*** Opening Extracted entries ***

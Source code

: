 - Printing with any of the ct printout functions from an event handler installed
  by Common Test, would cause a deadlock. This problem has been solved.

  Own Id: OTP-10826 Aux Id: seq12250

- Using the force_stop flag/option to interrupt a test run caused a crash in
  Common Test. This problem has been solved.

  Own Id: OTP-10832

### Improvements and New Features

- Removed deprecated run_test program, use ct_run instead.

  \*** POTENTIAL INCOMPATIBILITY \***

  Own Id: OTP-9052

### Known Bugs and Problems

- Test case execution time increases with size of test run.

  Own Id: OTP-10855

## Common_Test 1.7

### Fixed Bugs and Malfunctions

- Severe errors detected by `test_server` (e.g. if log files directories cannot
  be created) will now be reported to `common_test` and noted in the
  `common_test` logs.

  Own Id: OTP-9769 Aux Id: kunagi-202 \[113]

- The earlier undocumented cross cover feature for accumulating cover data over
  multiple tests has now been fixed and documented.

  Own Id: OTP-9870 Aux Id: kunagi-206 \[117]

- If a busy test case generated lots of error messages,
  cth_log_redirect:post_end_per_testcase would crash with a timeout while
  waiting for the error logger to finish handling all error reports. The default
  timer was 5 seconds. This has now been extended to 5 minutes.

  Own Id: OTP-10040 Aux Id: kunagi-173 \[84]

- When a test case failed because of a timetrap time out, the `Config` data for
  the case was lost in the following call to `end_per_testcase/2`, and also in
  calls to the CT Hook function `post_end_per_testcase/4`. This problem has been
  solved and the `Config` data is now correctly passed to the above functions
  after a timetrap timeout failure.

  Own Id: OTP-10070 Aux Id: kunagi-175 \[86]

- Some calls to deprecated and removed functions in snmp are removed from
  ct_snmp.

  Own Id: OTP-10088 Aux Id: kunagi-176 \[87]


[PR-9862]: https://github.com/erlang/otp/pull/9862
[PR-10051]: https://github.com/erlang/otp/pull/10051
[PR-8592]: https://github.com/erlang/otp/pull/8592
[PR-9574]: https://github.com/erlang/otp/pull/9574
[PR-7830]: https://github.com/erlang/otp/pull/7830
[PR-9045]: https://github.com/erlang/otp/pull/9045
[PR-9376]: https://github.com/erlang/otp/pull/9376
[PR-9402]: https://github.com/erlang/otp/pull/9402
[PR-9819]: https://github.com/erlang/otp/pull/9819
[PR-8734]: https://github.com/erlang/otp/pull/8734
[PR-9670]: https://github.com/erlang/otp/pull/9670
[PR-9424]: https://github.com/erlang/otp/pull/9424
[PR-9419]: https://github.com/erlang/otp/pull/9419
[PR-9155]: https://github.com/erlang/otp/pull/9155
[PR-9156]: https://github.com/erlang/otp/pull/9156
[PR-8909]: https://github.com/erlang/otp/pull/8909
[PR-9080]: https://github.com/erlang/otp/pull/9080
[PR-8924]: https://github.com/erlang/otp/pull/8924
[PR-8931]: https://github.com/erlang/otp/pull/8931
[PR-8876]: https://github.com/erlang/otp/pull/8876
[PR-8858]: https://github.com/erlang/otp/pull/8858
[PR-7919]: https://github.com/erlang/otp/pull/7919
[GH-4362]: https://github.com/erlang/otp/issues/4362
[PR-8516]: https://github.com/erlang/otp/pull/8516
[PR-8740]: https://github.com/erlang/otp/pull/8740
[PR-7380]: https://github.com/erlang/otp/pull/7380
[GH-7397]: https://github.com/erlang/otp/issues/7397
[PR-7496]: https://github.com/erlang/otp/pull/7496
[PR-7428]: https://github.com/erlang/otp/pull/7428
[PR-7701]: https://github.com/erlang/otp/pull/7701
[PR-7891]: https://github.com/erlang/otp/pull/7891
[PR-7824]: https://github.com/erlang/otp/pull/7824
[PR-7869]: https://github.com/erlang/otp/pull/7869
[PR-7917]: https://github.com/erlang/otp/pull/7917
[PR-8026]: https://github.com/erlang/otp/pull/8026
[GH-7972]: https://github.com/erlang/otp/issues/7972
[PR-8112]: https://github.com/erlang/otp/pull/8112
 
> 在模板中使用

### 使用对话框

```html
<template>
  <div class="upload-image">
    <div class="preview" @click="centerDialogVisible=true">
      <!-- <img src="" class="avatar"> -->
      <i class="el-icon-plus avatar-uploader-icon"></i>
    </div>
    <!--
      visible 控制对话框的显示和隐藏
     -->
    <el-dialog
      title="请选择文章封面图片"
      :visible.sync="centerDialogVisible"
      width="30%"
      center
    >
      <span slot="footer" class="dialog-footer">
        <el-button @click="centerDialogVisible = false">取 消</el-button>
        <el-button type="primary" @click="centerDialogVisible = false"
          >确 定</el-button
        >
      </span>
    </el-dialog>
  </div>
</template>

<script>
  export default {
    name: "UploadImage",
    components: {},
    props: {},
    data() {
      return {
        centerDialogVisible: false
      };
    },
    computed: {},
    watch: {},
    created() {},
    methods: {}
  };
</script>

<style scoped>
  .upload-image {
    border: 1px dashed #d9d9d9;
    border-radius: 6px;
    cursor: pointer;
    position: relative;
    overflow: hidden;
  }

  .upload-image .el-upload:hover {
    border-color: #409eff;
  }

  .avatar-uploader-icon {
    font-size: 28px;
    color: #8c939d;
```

*** Closing Extracted entries ***

Whenever a line in the material contains the word "would", copy that line.

  by Common Test, would cause a deadlock. This problem has been solved.
  cth_log_redirect:post_end_per_testcase would crash with a timeout while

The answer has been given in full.